Die Rechtsbeschwerde wird zugelassen.
Gründe
I. Die Parteien streiten über die Kostentragungspflicht nach Klagerücknahme wegen Wegfalls des Klageanlasses vor Rechtshängigkeit (§ 269 Abs. 3 S. 3 ZPO).
Die Klägerin hat beim Deutschen Patent- und Markenamt die Löschung einer für die Beklagte eingetragenen Marke wegen Verfalls infolge fünfjähriger Nichtbenutzung (§§ 49, 53 MarkenG) beantragt. Nach Widerspruch durch die Beklagte hat das Deutsche Patent- und Markenamt die Klägerin mit Schreiben vom 31.1.2002, zugestellt am 11.2.2002, auf den Weg der Löschungsklage vor den ordentlichen Gerichten (§ 55 MarkenG) verwiesen. Nachdem die Parteien über die Möglichkeit einer vergleichsweisen Regelung verhandelt hatten, wies die Klägerin die Beklagte mit Schreiben vom 12.3.2002 und vom 23.4.2002 darauf hin, dass sie ungeachtet ihrer fortbestehenden Verhandlungsbereitschaft im Hinblick auf die Drei-Monats-Frist des § 49 Abs. 1 MarkenG gezwungen sei, bis zum 11.5.2002 Löschungsklage zu erheben, wenn eine Einigung bis zu diesem Zeitpunkt nicht zustande komme.
Am Montag, 13.5.2002, reichte die Klägerin die Löschungsklage ein. In der Klageschrift trug sie vor, dass die Beklagte die Marke innerhalb der letzten fünf Jahre nicht benutzt habe. Mit Eingabe an das Deutsche Patent- und Markenamt vom 14.5.2002 verzichtete die Beklagte auf die Marke und unterrichtete die Klägerin über den Verzicht. Mit Telefax-Schriftsatz an das Gericht vom 21.5.2002 erklärte die Klägerin die Rücknahme der Klage und beantragte, der Beklagten gem. § 269 Abs. 3 S. 3 ZPO die Kosten aufzuerlegen. Die Abschriften des Schriftsatzes vom 21.5.2002 und der Klageschrift wurden der Beklagten gemeinsam am 5.6.2002 zugestellt.
Die Beklagte hat beantragt, der Klägerin die Kosten aufzuerlegen. Sie hat geltend gemacht, der Verzicht auf die Marke sei lediglich erfolgt, weil sie aus unternehmerischen Gründen ohnehin kein Interesse an der Marke mehr habe; diese Entscheidung sei ihr von den Anwälten ihrer amerikanischen Muttergesellschaft erst am 13.5.2002 übermittelt worden. Weiter hat die Beklagte im Einzelnen vorgetragen, wie und wann sie die Marke rechtserhaltend benutzt habe. Die Klägerin ist diesem Vortrag entgegengetreten.

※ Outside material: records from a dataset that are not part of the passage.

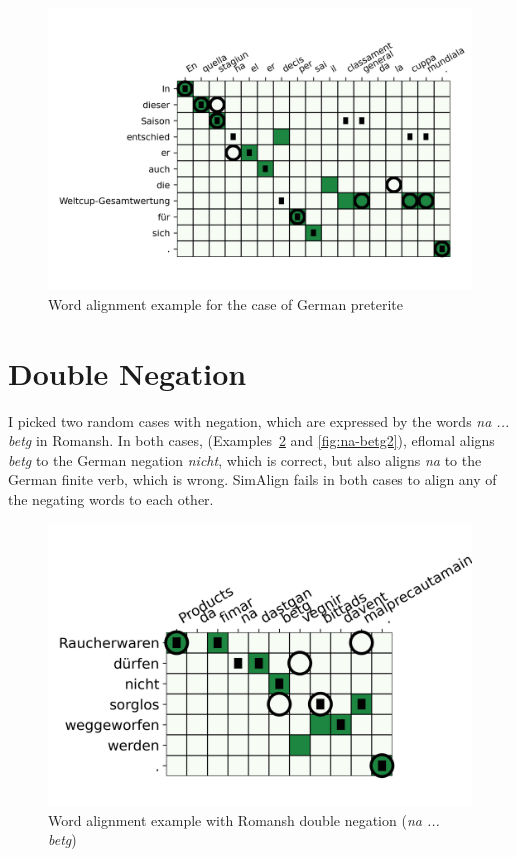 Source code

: \begin{figure}[ht]
\includegraphics{graphics/alignments/example-pret.png}
\caption{Word alignment example for the case of German preterite}\label{fig:pret2}
\end{figure}



\section{Double Negation}
I picked two random cases with negation, which are expressed by the words \emph{na ... 
betg} in Romansh. 
In both cases, (Examples~\ref{fig:na-betg1} and \ref{fig:na-betg2}), eflomal aligns \emph{betg} to the German negation \emph{nicht}, which is correct, but also aligns \emph{na} to the German finite verb, which is wrong. 
SimAlign fails in both cases to align any of the negating words to each other.

\begin{figure}[ht]
\includegraphics{graphics/alignments/example5.png}
\caption{Word alignment example with Romansh double negation (\emph{na ... 
betg})}
\label{fig:na-betg1}
\end{figure}

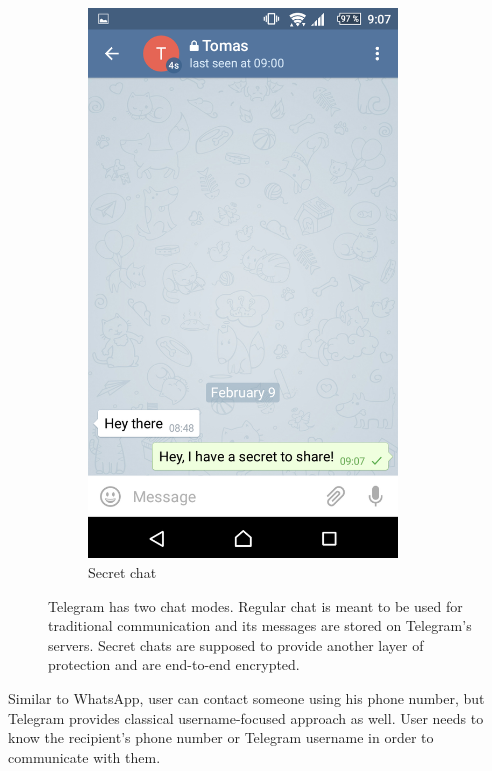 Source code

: \documentclass[thesis=M,english]{FITthesis}[2012/10/20]
\begin{document}
\begin{figure}[htb]
\begin{subfigure}[b]{0.4\textwidth}
		\includegraphics[width=0.9\textwidth]{telegram-secret.png}
		\caption{Secret chat}
		\label{img:telegram:secret}
	\end{subfigure}
	\caption[Telegram chat modes]{Telegram has two chat modes. Regular chat is meant to be used for traditional communication and its messages are stored on Telegram's servers. Secret chats are supposed to provide another layer of protection and are end-to-end encrypted.}
\end{figure}

Similar to WhatsApp, user can contact someone using his phone number, but Telegram provides classical username-focused approach as well. User needs to know the recipient's phone number or Telegram username in order to communicate with them.
\end{document}
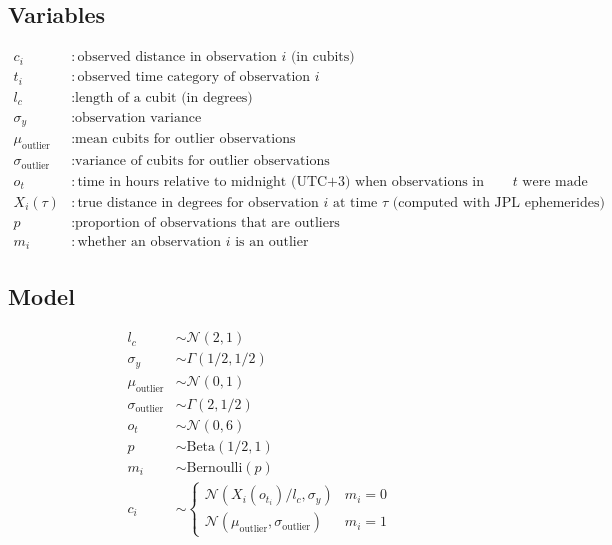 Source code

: \documentclass{article}
\begin{document}
\subsection{Variables}
\begin{align*}
    c_i &: \text{observed distance in observation $i$ (in cubits)} \\
    t_i &: \text{observed time category of observation $i$} \\
    l_c &: \text{length of a cubit (in degrees)} \\
    \sigma_y &: \text{observation variance} \\
    \mu_\text{outlier} &: \text{mean cubits for outlier observations} \\
    \sigma_\text{outlier} &: \text{variance of cubits for outlier observations} \\
    o_t &: \text{time in hours relative to midnight (UTC+3) when observations in category $t$ were made} \\
    X_i(\tau) &: \text{true distance in degrees for observation $i$ at time $\tau$ (computed with JPL ephemerides)} \\
    p &: \text{proportion of observations that are outliers} \\
    m_i &: \text{whether an observation $i$ is an outlier}
\end{align*}

\subsection{Model}
\begin{align*}
    l_c &\sim \mathcal{N}(2,1) \\
    \sigma_y &\sim \Gamma(1/2,1/2) \\
    \mu_\text{outlier} &\sim \mathcal{N}(0,1) \\
    \sigma_\text{outlier} &\sim \Gamma(2,1/2) \\
    o_t &\sim \mathcal{N}(0,6) \\
    p &\sim \text{Beta}(1/2,1) \\
    m_i &\sim \text{Bernoulli}(p) \\
    c_i &\sim \begin{cases}
        \mathcal{N}(X_i(o_{t_i}) / l_c, \sigma_y) & m_i = 0 \\
        \mathcal{N}(\mu_\text{outlier}, \sigma_\text{outlier}) & m_i = 1
    \end{cases}
\end{align*}
\end{document}
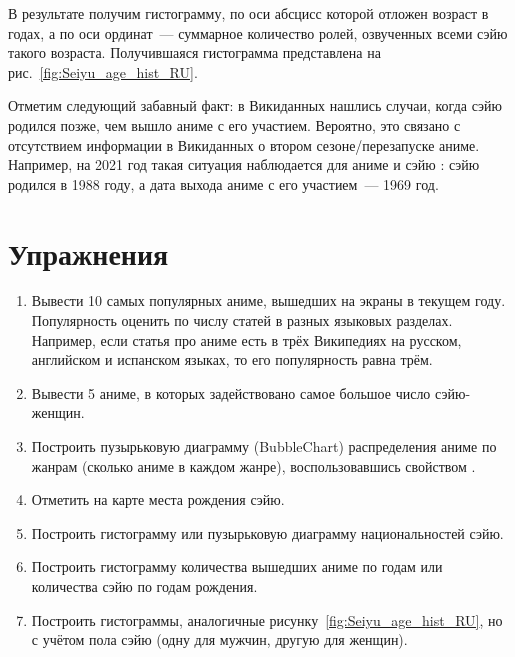 В результате получим гистограмму, по оси абсцисс которой отложен возраст в годах, а по оси ординат~--- суммарное количество ролей, озвученных всеми сэйю такого возраста. Получившаяся гистограмма представлена на рис.~\ref{fig:Seiyu_age_hist_RU}. 

\begin{figure*}[h]

    \setlength{\fboxsep}{0pt}%
    \setlength{\fboxrule}{1pt}%
	\caption[Гистограмма с числом аниме, озвученных сэйю разных возрастов, 2021.]{Гистограмма с числом аниме, озвученных различными сэйю, 2021. Гистограмма построена на основе данных, полученных с помощью запросов~\protect\ref{lst:seiyu_bd_w_service} (или~\protect\ref{lst:seiyu_bd_w_rdfs}), \protect\ref{lst:all_anime_releases} и \protect\ref{lst:link_anime_seiyu}.}%
    \label{fig:Seiyu_age_hist_RU}%
\end{figure*} 
 	
Отметим следующий забавный факт: в Викиданных нашлись случаи, когда сэйю родился позже, чем вышло аниме с его участием. Вероятно, это связано с отсутствием информации в Викиданных о втором сезоне/перезапуске аниме. Например, на 2021 год такая ситуация наблюдается для аниме  и сэйю : сэйю родился в 1988 году, а дата выхода аниме с его участием~--- 1969 год.

\section{Упражнения}

\begin{enumerate}
    \item Вывести 10 самых популярных аниме, вышедших на экраны в текущем году. Популярность оценить по числу статей в разных языковых разделах. Например, если статья про аниме есть в трёх Википедиях на русском, английском и испанском языках, то его популярность равна трём. 
    \item Вывести 5 аниме, в которых задействовано самое большое число сэйю-женщин.
    \item Построить пузырьковую диаграмму (BubbleChart) распределения аниме по жанрам (сколько аниме в каждом жанре), воспользовавшись свойством .
    \item Отметить на карте места рождения сэйю.
    \item Построить гистограмму или пузырьковую диаграмму национальностей сэйю.
    \item Построить гистограмму количества вышедших аниме по годам или количества сэйю по годам рождения.
    \item Построить гистограммы, аналогичные рисунку~\ref{fig:Seiyu_age_hist_RU}, но с учётом пола сэйю (одну для мужчин, другую для женщин).
\end{enumerate}
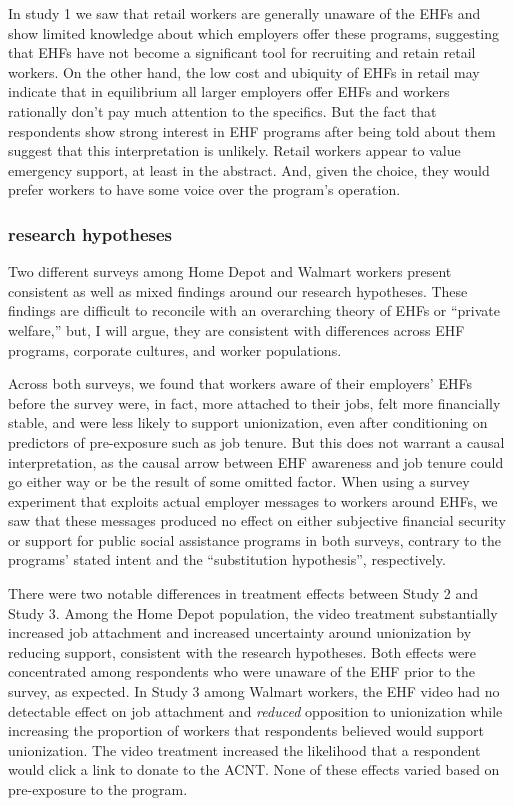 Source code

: \documentclass[
  11pt,
  oneside]{article}
\begin{document}
In study 1 we saw that retail workers are generally unaware of the EHFs and show limited knowledge about which employers offer these programs, suggesting that EHFs have not become a significant tool for recruiting and retain retail workers. On the other hand, the low cost and ubiquity of EHFs in retail may indicate that in equilibrium all larger employers offer EHFs and workers rationally don't pay much attention to the specifics. But the fact that respondents show strong interest in EHF programs after being told about them suggest that this interpretation is unlikely. Retail workers appear to value emergency support, at least in the abstract. And, given the choice, they would prefer workers to have some voice over the program's operation.

\subsubsection{research hypotheses}\label{research-hypotheses}

Two different surveys among Home Depot and Walmart workers present consistent as well as mixed findings around our research hypotheses. These findings are difficult to reconcile with an overarching theory of EHFs or ``private welfare,'' but, I will argue, they are consistent with differences across EHF programs, corporate cultures, and worker populations.

Across both surveys, we found that workers aware of their employers' EHFs before the survey were, in fact, more attached to their jobs, felt more financially stable, and were less likely to support unionization, even after conditioning on predictors of pre-exposure such as job tenure. But this does not warrant a causal interpretation, as the causal arrow between EHF awareness and job tenure could go either way or be the result of some omitted factor. When using a survey experiment that exploits actual employer messages to workers around EHFs, we saw that these messages produced no effect on either subjective financial security or support for public social assistance programs in both surveys, contrary to the programs' stated intent and the ``substitution hypothesis'', respectively.

There were two notable differences in treatment effects between Study 2 and Study 3. Among the Home Depot population, the video treatment substantially increased job attachment and increased uncertainty around unionization by reducing support, consistent with the research hypotheses. Both effects were concentrated among respondents who were unaware of the EHF prior to the survey, as expected. In Study 3 among Walmart workers, the EHF video had no detectable effect on job attachment and \emph{reduced} opposition to unionization while increasing the proportion of workers that respondents believed would support unionization. The video treatment increased the likelihood that a respondent would click a link to donate to the ACNT. None of these effects varied based on pre-exposure to the program.
\end{document}
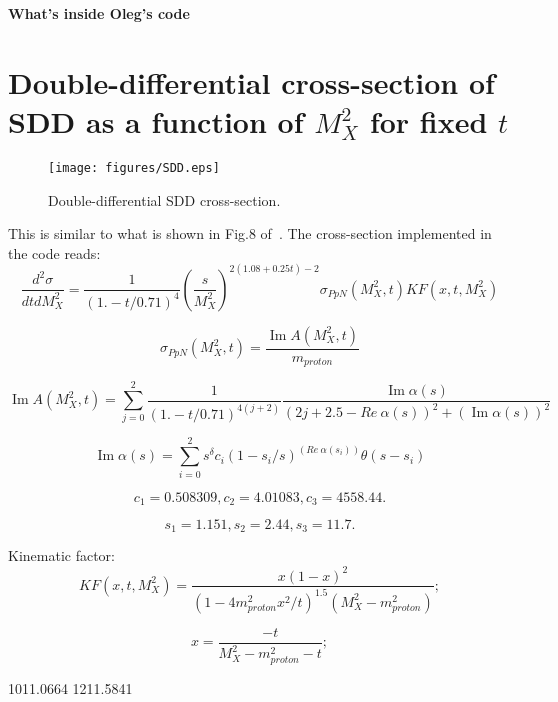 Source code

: \documentclass[12pt]{article}
\renewcommand{\Im}{\operatorname{Im}}
\begin{document}
\vskip 0.5cm \centerline{\bf\Large What's inside Oleg's code}
\vskip 1cm

\section{Double-differential cross-section of SDD as a function of $M_X^2$ for fixed $t$}
\begin{figure}[!h]
\centering
\texttt{[image: figures/SDD.eps]}
\caption{Double-differential SDD cross-section.}
\label{fig:diagrams}
\end{figure}
This is similar to what is shown in Fig.8 of~\cite{Jenkovszky11}.
The cross-section implemented in the code reads:
$$
\frac{d^2\sigma}{dt dM_X^2}=\frac{1}{(1. - t/0.71)^4} \left(\frac{s}{M_X^2}\right)^{2(1.08 + 0.25t) - 2} \sigma_{PpN}(M_X^2,t) KF(x,t,M_X^2)
$$

$$
\sigma_{PpN}(M_X^2,t)=\frac{\Im A(M_X^2,t)}{m_{proton}}
$$

$$
\Im A(M_X^2,t) = \sum_{j=0}^{2}\frac{1}{(1. - t/0.71)^{4(j+2)}} \frac{\Im\alpha(s)}{(2 j+2.5-Re\ \alpha(s))^2+(\Im\alpha(s))^2}
$$

$$
\Im\alpha(s) = \sum_{i=0}^{2} s^\delta c_i (1-s_i/s)^(Re\ \alpha(s_i)) \theta(s-s_i) 
$$

$$
c_1=  0.508309,
c_2 = 4.01083,
c_3 = 4558.44.
$$
  
$$
s_1=  1.151,
s_2 = 2.44,
s_3 = 11.7.
$$

Kinematic factor:
$$
KF(x,t,M_X^2) = \frac{x (1-x)^2}{\left(1 - 4m_{proton}^2x^2/t\right)^{1.5}(M_X^2-m_{proton}^2)};
$$

$$
x = \frac{-t}{M_X^2 - m_{proton}^2 - t};
$$




\begin{thebibliography}{99}
 1011.0664
 1211.5841
\end{thebibliography}
\end{document}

Mit Beschluss vom 28.8.2002 hat das LG der Klägerin die Kosten des Rechtsstreits auferlegt und zur Begründung ausgeführt, die Beklagte habe eine rechtserhaltende Benutzung hinreichend dargelegt. Hiergegen wendet sich die Klägerin mit der sofortigen Beschwerde.
II. Die zulässige Beschwerde hat i.E. keinen Erfolg.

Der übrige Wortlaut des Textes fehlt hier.